> **WORK REQUIRED**
Wherever a line holds the word "index", copy that line from the data.

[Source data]

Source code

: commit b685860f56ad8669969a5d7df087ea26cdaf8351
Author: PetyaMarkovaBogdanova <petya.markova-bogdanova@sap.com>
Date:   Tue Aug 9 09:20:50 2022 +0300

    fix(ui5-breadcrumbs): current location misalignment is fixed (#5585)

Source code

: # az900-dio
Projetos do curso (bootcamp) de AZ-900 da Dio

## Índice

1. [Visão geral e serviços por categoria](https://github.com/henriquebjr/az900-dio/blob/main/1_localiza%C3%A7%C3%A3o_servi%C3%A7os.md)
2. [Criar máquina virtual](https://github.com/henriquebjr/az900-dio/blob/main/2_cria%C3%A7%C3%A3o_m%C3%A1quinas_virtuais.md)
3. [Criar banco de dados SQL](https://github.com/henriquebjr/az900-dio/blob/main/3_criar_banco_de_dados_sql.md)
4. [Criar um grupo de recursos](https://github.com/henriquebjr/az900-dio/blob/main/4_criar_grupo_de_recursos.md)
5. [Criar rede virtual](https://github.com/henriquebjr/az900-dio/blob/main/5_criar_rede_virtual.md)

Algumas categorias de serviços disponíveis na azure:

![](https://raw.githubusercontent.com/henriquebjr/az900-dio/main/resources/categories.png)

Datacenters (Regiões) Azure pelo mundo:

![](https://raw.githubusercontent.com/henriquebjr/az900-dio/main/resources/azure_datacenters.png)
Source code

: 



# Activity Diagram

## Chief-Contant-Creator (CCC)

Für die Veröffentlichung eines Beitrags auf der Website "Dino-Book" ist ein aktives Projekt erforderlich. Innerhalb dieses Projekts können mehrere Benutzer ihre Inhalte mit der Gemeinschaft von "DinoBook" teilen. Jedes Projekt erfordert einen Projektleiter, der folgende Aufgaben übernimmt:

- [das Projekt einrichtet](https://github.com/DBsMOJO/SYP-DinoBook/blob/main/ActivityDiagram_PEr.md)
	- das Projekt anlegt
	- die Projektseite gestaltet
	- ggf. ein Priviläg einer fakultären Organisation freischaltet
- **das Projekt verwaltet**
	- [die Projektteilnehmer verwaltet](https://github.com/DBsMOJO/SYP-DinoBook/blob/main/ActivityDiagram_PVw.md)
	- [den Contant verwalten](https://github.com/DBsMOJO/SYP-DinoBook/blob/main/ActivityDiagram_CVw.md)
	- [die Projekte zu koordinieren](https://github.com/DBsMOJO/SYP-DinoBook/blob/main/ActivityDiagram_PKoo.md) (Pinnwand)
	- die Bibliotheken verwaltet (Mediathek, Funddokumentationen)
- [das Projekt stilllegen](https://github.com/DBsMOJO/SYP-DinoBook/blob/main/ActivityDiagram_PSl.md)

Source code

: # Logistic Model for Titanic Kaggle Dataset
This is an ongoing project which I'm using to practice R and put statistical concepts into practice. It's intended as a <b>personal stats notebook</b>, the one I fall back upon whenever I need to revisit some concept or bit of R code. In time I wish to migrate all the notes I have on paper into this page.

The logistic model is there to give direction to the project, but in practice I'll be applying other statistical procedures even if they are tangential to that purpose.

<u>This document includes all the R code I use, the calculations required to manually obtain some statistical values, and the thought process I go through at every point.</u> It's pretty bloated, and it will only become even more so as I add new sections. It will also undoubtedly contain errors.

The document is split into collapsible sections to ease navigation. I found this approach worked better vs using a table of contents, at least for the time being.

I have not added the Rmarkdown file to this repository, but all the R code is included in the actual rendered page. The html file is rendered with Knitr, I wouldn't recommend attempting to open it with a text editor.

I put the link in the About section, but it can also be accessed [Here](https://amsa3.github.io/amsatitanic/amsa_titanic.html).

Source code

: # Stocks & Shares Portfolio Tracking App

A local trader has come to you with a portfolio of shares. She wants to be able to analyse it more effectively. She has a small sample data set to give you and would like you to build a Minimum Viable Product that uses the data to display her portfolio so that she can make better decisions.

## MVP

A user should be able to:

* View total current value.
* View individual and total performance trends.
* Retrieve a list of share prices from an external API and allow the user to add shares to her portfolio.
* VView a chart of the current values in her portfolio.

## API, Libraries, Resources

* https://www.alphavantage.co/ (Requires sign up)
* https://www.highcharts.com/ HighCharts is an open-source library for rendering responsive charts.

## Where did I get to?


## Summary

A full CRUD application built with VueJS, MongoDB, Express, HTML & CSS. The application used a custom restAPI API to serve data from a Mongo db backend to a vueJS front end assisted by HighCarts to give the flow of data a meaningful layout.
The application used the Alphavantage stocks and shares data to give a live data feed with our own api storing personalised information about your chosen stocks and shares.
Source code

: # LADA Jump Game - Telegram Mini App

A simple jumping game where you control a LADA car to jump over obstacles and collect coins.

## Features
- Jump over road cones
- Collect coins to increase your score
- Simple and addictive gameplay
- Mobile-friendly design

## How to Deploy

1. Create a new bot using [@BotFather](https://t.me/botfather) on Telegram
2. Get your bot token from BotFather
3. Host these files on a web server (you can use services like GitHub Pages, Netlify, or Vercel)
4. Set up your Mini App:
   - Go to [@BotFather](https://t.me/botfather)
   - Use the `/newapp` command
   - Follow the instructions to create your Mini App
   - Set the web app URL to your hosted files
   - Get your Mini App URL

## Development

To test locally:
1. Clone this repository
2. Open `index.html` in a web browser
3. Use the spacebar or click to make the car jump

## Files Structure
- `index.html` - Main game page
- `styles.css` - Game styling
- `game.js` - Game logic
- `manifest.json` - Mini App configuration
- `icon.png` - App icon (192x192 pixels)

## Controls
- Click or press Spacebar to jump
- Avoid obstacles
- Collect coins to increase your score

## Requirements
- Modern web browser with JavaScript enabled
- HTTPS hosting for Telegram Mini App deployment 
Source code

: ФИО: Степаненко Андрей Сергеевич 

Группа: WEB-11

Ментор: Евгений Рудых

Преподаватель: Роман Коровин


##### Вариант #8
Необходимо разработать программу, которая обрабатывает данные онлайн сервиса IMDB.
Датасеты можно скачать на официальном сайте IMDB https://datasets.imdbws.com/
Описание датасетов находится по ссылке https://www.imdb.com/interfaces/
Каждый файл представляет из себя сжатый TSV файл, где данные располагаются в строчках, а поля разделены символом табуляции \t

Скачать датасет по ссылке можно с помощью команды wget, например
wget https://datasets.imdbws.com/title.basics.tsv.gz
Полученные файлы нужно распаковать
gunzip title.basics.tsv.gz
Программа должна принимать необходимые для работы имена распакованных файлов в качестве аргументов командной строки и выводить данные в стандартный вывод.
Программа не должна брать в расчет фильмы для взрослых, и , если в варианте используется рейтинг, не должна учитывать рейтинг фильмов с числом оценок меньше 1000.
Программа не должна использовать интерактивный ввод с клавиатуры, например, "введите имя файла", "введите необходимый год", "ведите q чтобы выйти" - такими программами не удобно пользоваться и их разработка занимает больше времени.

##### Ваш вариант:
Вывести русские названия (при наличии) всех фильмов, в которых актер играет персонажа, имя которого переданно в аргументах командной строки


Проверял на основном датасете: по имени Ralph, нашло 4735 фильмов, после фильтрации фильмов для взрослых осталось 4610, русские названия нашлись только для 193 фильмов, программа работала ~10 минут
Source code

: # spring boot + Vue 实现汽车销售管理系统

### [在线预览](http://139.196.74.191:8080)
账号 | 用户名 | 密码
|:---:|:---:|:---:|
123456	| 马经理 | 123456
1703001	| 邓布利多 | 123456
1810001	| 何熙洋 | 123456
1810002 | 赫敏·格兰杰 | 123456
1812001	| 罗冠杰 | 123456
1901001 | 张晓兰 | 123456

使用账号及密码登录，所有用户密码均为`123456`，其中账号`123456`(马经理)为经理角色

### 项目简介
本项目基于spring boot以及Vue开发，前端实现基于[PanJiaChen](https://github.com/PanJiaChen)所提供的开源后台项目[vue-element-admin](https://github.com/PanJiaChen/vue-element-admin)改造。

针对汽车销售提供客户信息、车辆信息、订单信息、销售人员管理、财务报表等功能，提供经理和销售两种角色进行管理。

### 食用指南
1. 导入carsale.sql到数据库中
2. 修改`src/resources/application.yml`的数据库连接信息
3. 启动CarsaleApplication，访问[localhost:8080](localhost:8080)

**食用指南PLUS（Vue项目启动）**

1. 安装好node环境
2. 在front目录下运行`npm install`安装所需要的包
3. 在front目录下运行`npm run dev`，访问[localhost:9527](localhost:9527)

> **OUTPUT FOR THIS EXERCISE**
2. Open `index.html` in a web browser
- `index.html` - Main game page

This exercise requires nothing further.